Thankfully, we live in a world where we can import skrub. Let’s see what we can get if we use skrub.tabular_pipeline.

from skrub import tabular_pipeline

# Perform cross-validation (5-fold)
cv_results = cross_validate(tabular_pipeline("regression"), X, y, cv=5, 
                            scoring=['r2', 'neg_mean_squared_error'],
                            return_train_score=True)

# Convert MSE to RMSE
train_rmse = np.sqrt(-cv_results['train_neg_mean_squared_error'])
test_rmse = np.sqrt(-cv_results['test_neg_mean_squared_error'])

# Display results
print("Cross-Validation Results:")
print(f"Mean test R²: {cv_results['test_r2'].mean():.4f} (+/- {cv_results['test_r2'].std():.4f})")
print(f"Mean test RMSE: {test_rmse.mean():.4f} (+/- {test_rmse.std():.4f})")
/Users/rcap/work/skrub-tutorials/.pixi/envs/doc/lib/python3.14/site-packages/sklearn/utils/validation.py:1352: DataConversionWarning: A column-vector y was passed when a 1d array was expected. Please change the shape of y to (n_samples, ), for example using ravel().
  y = column_or_1d(y, warn=True)
/Users/rcap/work/skrub-tutorials/.pixi/envs/doc/lib/python3.14/site-packages/sklearn/utils/validation.py:1352: DataConversionWarning: A column-vector y was passed when a 1d array was expected. Please change the shape of y to (n_samples, ), for example using ravel().
  y = column_or_1d(y, warn=True)
/Users/rcap/work/skrub-tutorials/.pixi/envs/doc/lib/python3.14/site-packages/sklearn/utils/validation.py:1352: DataConversionWarning: A column-vector y was passed when a 1d array was expected. Please change the shape of y to (n_samples, ), for example using ravel().
  y = column_or_1d(y, warn=True)
/Users/rcap/work/skrub-tutorials/.pixi/envs/doc/lib/python3.14/site-packages/sklearn/utils/validation.py:1352: DataConversionWarning: A column-vector y was passed when a 1d array was expected. Please change the shape of y to (n_samples, ), for example using ravel().
  y = column_or_1d(y, warn=True)
/Users/rcap/work/skrub-tutorials/.pixi/envs/doc/lib/python3.14/site-packages/sklearn/utils/validation.py:1352: DataConversionWarning: A column-vector y was passed when a 1d array was expected. Please change the shape of y to (n_samples, ), for example using ravel().
  y = column_or_1d(y, warn=True)
Cross-Validation Results:
Mean test R²: 0.9105 (+/- 0.0160)
Mean test RMSE: 8698.4600 (+/- 1053.9529)
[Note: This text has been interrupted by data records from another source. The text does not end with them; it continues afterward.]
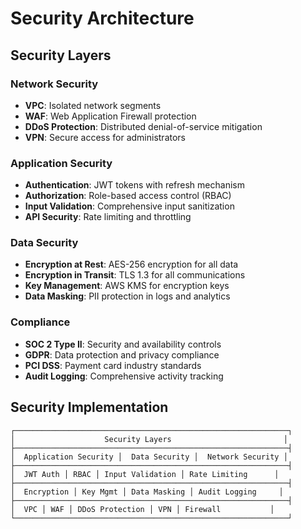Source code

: # Security Architecture

## Security Layers

### Network Security

- **VPC**: Isolated network segments
- **WAF**: Web Application Firewall protection
- **DDoS Protection**: Distributed denial-of-service mitigation
- **VPN**: Secure access for administrators

### Application Security

- **Authentication**: JWT tokens with refresh mechanism
- **Authorization**: Role-based access control (RBAC)
- **Input Validation**: Comprehensive input sanitization
- **API Security**: Rate limiting and throttling

### Data Security

- **Encryption at Rest**: AES-256 encryption for all data
- **Encryption in Transit**: TLS 1.3 for all communications
- **Key Management**: AWS KMS for encryption keys
- **Data Masking**: PII protection in logs and analytics

### Compliance

- **SOC 2 Type II**: Security and availability controls
- **GDPR**: Data protection and privacy compliance
- **PCI DSS**: Payment card industry standards
- **Audit Logging**: Comprehensive activity tracking

## Security Implementation

```
┌─────────────────────────────────────────────────────────────┐
│                    Security Layers                         │
├─────────────────────────────────────────────────────────────┤
│  Application Security │  Data Security │  Network Security │
├─────────────────────────────────────────────────────────────┤
│  JWT Auth │ RBAC │ Input Validation │ Rate Limiting      │
├─────────────────────────────────────────────────────────────┤
│  Encryption │ Key Mgmt │ Data Masking │ Audit Logging     │
├─────────────────────────────────────────────────────────────┤
│  VPC │ WAF │ DDoS Protection │ VPN │ Firewall           │
└─────────────────────────────────────────────────────────────┘
```
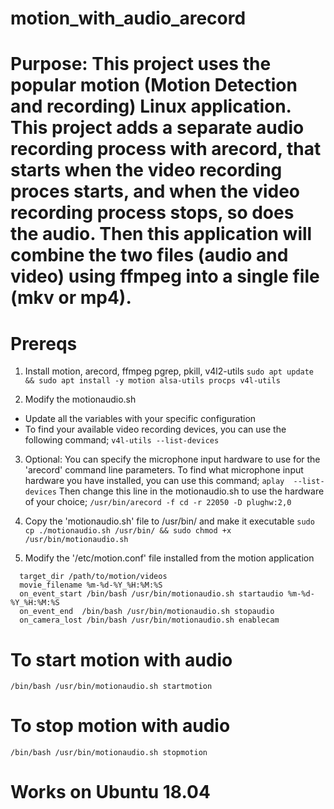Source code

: # motion_with_audio_arecord

# Purpose: This project uses the popular motion (Motion Detection and recording) Linux application. This project adds a separate audio recording process with arecord, that starts when the video recording proces starts, and when the video recording process stops, so does the audio. Then this application will combine the two files (audio and video) using ffmpeg into a single file (mkv or mp4).

# Prereqs 
1. Install motion, arecord, ffmpeg pgrep, pkill, v4l2-utils 
```sudo apt update && sudo apt install -y motion alsa-utils procps v4l-utils```

2. Modify the motionaudio.sh 
  - Update all the variables with your specific configuration
  - To find your available video recording devices, you can use the following command;
```v4l-utils --list-devices```

3. Optional: You can specify the microphone input hardware to use for the 'arecord' command line parameters. To find what microphone input hardware you have installed, you can use this command; 
``` aplay  --list-devices ``` 
Then change this line in the motionaudio.sh to use the hardware of your choice;
```/usr/bin/arecord -f cd -r 22050 -D plughw:2,0 ```

4. Copy the 'motionaudio.sh' file to /usr/bin/ and make it executable
```sudo cp ./motionaudio.sh /usr/bin/ && sudo chmod +x /usr/bin/motionaudio.sh```

5. Modify the '/etc/motion.conf' file installed from the motion application 
```
  target_dir /path/to/motion/videos
  movie_filename %m-%d-%Y_%H:%M:%S
  on_event_start /bin/bash /usr/bin/motionaudio.sh startaudio %m-%d-%Y_%H:%M:%S
  on_event_end  /bin/bash /usr/bin/motionaudio.sh stopaudio
  on_camera_lost /bin/bash /usr/bin/motionaudio.sh enablecam
```
  
# To start motion with audio
```/bin/bash /usr/bin/motionaudio.sh startmotion```

# To stop motion with audio
```/bin/bash /usr/bin/motionaudio.sh stopmotion```

# Works on Ubuntu 18.04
All the code from before, the tokens and the debugging are replaced by a single import that gives better results.

Throughout the tutorial, we will see how each step can be simplified, replaced, or improved using skrub features, going through the various features until we get to the tabular_pipeline.

2.4 Roadmap for the course

We are going to build what could be a typicial pre-processing pipeline:

  1. We will explore the data to identify possible problems and figure out what needs to be cleaned.
  2. We will then sanitize the data to address some common problems.
  3. There will be an intermission on various skrub features that simplify.
  4. Then, we will show how to perform feature engineering using various skrub encoders.
  5. Finally, we will show how we can put everything together.